WORK ITEM - In the records below, find the line with "X X|\psi\rangle \langle" and the line with "Realistic quantum systems"; return exactly those lines and every line between them.

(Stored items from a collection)

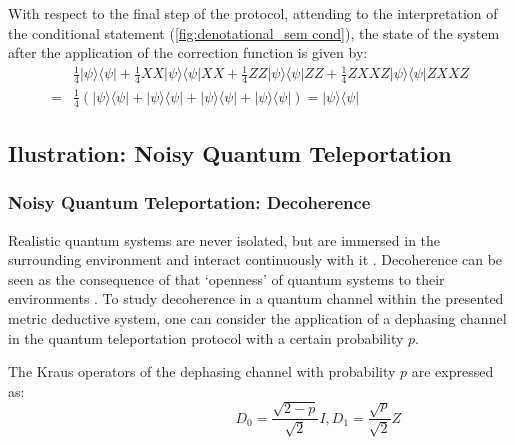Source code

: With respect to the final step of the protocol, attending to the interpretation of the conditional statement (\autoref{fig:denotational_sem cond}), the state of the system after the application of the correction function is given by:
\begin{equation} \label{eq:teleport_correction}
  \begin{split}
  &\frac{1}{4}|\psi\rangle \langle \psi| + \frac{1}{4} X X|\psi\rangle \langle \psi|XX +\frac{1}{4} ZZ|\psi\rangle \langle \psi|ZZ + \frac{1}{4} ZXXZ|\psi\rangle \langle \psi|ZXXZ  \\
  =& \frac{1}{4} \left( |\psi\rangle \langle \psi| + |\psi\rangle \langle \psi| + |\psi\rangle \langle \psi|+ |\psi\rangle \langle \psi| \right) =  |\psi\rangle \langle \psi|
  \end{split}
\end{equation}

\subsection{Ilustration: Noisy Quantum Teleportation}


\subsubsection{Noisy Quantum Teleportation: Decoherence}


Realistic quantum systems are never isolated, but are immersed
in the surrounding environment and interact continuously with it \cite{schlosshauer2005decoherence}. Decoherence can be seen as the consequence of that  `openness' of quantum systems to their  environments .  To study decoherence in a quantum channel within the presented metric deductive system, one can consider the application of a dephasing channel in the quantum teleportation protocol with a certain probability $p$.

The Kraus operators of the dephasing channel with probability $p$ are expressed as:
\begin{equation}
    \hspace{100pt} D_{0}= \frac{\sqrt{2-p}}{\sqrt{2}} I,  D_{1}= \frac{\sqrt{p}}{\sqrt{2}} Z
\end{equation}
...
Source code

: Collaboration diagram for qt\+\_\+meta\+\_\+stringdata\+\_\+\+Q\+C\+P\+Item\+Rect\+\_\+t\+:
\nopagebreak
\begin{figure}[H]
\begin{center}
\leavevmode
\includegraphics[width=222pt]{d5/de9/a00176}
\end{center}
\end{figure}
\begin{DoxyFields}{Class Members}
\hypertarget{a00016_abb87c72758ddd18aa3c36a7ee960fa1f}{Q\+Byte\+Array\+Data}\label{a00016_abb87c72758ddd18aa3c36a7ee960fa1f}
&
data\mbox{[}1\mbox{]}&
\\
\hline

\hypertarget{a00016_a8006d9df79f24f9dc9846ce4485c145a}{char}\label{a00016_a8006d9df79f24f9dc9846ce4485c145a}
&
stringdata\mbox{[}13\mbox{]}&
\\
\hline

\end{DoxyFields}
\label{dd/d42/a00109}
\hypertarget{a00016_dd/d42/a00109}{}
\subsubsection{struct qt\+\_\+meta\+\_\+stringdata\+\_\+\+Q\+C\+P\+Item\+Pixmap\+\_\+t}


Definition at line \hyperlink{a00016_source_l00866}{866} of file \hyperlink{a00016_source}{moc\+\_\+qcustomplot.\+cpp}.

TASK RESULT -
  &\frac{1}{4}|\psi\rangle \langle \psi| + \frac{1}{4} X X|\psi\rangle \langle \psi|XX +\frac{1}{4} ZZ|\psi\rangle \langle \psi|ZZ + \frac{1}{4} ZXXZ|\psi\rangle \langle \psi|ZXXZ  \\
  =& \frac{1}{4} \left( |\psi\rangle \langle \psi| + |\psi\rangle \langle \psi| + |\psi\rangle \langle \psi|+ |\psi\rangle \langle \psi| \right) =  |\psi\rangle \langle \psi|
  \end{split}
\end{equation}

\subsection{Ilustration: Noisy Quantum Teleportation}


\subsubsection{Noisy Quantum Teleportation: Decoherence}


Realistic quantum systems are never isolated, but are immersed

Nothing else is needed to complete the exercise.